YOUR TASK:
Throughout the listing that follows, find each line with the word "Case" and copy it.

********************

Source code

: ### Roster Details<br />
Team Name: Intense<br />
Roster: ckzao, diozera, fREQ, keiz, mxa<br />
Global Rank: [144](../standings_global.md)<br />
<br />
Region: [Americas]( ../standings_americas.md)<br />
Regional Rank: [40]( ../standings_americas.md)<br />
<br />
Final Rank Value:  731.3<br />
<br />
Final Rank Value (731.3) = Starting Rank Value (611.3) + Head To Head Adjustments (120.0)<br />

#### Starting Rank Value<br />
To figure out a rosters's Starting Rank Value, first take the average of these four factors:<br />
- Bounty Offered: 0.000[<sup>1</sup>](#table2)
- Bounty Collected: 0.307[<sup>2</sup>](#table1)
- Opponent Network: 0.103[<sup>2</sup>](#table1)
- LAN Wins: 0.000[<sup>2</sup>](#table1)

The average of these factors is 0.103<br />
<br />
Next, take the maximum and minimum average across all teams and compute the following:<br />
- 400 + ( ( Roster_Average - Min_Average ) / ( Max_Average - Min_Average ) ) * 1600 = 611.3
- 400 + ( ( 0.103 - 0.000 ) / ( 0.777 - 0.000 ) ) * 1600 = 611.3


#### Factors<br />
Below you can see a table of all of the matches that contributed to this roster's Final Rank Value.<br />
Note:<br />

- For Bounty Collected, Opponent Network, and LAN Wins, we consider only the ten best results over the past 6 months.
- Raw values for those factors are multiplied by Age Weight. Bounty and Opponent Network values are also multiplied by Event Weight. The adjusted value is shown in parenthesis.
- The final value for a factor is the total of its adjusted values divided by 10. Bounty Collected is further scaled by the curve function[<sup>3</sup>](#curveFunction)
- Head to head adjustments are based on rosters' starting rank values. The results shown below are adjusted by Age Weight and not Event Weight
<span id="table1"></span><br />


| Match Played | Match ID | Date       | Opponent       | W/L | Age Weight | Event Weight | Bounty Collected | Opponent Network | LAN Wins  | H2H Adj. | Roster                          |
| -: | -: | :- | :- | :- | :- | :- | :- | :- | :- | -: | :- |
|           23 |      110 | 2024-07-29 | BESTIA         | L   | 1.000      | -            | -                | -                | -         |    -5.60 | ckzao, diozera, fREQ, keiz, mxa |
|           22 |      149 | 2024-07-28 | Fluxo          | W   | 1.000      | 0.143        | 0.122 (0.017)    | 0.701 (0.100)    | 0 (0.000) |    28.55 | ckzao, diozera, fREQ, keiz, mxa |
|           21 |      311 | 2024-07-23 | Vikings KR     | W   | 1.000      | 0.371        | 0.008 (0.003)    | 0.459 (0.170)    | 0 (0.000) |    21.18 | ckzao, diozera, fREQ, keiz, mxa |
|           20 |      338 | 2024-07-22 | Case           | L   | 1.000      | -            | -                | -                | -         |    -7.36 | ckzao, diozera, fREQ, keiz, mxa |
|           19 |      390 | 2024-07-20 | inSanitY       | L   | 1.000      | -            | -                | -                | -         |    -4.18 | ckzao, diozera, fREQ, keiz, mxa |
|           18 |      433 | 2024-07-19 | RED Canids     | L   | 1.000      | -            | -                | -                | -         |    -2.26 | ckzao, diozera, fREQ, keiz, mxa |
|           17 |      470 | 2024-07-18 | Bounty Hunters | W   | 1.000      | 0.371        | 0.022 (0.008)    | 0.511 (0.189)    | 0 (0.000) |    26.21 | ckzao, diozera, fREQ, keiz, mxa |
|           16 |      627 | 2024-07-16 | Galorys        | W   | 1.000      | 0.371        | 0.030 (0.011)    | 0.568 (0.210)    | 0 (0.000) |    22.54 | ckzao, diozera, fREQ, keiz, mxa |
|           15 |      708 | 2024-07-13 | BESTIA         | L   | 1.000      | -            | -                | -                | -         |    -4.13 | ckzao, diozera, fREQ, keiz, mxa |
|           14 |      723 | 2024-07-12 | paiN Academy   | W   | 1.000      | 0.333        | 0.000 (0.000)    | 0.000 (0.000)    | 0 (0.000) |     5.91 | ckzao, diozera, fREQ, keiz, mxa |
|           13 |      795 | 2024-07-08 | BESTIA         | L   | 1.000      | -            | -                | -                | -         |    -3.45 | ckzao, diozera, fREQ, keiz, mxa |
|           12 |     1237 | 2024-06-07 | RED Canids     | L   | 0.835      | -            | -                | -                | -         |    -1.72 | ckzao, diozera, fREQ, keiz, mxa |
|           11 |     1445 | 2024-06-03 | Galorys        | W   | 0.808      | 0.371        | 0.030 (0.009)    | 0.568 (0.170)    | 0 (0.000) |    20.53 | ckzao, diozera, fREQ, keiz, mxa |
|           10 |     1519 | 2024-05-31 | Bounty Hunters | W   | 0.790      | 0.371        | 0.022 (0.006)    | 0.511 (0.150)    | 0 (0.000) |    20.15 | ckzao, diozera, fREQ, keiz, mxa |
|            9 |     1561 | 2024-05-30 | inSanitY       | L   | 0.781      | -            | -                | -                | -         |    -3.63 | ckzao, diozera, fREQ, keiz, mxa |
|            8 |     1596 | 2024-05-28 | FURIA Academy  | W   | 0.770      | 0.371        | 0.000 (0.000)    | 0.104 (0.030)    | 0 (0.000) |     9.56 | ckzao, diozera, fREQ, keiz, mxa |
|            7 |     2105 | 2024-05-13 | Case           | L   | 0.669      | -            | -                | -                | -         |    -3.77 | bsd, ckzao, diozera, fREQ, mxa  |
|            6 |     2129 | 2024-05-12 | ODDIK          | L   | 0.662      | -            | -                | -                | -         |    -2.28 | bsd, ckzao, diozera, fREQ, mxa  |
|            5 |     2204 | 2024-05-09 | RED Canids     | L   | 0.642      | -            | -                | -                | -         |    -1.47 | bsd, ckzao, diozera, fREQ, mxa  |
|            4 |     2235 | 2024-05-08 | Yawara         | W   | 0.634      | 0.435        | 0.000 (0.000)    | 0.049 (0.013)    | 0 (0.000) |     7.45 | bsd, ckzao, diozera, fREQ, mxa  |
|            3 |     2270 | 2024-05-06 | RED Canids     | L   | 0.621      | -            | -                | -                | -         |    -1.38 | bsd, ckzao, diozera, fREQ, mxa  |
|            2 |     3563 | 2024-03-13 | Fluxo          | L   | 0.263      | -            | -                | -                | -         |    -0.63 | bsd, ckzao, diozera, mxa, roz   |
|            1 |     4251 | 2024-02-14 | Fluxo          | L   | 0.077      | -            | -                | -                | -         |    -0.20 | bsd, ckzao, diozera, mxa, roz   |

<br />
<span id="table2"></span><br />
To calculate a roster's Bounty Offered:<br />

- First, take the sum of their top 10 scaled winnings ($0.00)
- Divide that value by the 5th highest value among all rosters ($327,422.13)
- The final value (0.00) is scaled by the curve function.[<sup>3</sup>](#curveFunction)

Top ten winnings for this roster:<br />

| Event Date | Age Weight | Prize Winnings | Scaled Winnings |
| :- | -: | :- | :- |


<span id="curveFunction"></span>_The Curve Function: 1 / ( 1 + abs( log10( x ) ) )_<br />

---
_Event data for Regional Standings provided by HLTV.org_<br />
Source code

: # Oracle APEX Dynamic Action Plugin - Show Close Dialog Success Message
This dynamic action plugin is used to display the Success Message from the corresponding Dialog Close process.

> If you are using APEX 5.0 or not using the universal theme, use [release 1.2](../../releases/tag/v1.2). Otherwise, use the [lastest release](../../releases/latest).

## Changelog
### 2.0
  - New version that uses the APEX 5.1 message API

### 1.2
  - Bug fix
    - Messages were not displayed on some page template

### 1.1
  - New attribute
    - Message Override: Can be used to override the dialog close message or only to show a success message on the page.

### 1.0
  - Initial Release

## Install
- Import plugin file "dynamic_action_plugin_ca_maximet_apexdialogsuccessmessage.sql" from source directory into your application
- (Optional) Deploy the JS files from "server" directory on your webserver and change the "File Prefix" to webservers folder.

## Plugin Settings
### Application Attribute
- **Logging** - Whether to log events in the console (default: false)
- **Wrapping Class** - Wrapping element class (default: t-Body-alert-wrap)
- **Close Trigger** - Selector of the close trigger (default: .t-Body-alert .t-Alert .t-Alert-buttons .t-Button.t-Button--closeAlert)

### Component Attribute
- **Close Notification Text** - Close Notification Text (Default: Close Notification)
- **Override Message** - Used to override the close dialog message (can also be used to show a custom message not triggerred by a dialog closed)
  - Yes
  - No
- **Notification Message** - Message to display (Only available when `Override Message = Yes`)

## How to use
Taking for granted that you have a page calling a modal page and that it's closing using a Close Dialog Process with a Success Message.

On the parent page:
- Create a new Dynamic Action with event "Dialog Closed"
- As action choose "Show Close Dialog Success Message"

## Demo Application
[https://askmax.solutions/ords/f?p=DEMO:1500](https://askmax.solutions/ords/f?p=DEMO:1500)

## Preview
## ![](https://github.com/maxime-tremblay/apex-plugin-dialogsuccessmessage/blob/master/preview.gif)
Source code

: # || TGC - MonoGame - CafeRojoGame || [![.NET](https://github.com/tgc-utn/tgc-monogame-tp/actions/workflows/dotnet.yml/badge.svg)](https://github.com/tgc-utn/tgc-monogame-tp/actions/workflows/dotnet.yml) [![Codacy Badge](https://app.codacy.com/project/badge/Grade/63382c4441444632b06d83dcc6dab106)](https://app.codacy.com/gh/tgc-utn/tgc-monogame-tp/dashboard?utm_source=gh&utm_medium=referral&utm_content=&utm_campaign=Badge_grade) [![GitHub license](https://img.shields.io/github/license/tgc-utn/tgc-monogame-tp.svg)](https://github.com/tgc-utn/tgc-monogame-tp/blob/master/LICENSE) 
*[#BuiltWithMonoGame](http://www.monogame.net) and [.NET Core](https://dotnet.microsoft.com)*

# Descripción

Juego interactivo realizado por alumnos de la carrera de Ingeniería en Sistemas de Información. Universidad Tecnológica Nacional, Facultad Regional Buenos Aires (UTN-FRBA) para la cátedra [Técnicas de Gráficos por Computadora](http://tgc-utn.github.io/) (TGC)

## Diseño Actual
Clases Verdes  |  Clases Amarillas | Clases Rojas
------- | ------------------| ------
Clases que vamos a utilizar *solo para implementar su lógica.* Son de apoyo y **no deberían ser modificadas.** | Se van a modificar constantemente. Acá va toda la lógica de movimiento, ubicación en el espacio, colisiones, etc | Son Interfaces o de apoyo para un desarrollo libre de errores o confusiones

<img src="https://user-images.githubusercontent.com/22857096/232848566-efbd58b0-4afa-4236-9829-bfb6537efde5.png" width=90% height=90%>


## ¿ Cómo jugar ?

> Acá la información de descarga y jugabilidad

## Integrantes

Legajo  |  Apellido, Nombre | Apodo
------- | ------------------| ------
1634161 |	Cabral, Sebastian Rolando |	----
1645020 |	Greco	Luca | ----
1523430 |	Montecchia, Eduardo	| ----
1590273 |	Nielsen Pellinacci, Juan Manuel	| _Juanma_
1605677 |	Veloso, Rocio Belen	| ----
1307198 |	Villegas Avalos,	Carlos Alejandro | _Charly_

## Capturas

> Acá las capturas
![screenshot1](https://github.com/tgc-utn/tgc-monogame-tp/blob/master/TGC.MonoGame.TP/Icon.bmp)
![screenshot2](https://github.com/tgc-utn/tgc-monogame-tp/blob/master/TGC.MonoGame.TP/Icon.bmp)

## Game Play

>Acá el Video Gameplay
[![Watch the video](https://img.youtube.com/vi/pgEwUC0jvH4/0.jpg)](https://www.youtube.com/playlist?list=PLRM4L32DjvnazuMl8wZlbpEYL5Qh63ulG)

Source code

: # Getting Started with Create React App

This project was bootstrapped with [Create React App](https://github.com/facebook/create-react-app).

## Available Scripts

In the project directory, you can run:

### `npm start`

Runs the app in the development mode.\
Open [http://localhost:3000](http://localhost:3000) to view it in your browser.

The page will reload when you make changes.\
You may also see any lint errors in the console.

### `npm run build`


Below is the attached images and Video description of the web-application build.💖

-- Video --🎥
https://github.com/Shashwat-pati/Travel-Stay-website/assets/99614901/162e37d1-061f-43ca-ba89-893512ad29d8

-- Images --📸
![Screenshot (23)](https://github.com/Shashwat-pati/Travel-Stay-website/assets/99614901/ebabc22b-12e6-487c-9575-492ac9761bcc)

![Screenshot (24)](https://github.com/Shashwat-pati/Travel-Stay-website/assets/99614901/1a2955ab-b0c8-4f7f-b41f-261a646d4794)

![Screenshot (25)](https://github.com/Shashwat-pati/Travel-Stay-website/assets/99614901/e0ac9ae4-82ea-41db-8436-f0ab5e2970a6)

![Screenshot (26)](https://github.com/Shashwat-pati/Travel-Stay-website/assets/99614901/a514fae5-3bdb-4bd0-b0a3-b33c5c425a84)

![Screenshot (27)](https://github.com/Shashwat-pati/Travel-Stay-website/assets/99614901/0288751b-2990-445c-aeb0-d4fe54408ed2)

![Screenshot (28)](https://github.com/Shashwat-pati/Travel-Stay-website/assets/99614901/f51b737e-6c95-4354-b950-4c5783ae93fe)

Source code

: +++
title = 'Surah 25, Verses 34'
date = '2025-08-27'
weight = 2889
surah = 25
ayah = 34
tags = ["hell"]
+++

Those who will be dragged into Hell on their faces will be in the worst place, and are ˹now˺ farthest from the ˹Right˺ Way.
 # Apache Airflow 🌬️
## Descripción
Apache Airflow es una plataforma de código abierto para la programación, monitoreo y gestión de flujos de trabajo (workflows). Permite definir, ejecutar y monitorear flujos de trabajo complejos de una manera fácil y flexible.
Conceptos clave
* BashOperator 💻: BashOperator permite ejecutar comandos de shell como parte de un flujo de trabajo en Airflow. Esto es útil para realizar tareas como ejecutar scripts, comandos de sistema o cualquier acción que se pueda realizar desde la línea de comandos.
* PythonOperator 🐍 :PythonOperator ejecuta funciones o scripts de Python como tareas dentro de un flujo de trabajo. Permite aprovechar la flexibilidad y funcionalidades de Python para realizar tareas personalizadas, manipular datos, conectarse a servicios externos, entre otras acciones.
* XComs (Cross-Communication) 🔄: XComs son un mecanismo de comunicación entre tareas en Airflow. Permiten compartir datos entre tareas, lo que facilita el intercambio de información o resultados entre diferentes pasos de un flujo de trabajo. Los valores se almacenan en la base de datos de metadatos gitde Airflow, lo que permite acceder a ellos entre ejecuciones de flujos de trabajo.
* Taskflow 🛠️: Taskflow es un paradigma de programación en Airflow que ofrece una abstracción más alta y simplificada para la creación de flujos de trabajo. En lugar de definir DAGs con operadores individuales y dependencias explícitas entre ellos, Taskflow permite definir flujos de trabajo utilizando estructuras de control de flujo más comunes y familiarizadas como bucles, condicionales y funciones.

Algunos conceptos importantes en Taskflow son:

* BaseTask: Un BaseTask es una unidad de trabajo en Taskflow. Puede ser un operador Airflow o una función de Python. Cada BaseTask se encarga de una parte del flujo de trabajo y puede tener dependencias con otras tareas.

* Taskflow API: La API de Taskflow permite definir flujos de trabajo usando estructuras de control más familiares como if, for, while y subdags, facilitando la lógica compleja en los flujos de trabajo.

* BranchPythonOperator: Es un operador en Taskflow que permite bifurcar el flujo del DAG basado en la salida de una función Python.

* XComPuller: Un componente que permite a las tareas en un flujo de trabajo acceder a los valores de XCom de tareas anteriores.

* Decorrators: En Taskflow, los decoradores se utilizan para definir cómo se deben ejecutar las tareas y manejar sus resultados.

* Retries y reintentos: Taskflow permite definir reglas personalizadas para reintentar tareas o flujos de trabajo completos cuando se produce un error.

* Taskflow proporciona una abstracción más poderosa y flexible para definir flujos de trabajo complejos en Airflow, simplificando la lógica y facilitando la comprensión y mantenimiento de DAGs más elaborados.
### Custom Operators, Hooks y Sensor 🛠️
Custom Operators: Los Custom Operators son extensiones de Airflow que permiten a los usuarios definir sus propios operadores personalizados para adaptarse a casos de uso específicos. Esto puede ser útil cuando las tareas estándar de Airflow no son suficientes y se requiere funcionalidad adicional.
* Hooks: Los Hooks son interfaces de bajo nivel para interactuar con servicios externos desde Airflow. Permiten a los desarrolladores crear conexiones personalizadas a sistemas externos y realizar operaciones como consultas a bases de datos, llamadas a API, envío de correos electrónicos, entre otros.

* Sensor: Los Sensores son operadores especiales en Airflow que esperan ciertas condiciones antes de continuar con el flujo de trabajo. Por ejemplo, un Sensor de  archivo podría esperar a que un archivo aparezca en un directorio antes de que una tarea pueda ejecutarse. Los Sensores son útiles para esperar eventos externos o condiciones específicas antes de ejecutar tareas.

********************

SOLVED PROBLEM:
|           20 |      338 | 2024-07-22 | Case           | L   | 1.000      | -            | -                | -                | -         |    -7.36 | ckzao, diozera, fREQ, keiz, mxa |
|            7 |     2105 | 2024-05-13 | Case           | L   | 0.669      | -            | -                | -                | -         |    -3.77 | bsd, ckzao, diozera, fREQ, mxa  |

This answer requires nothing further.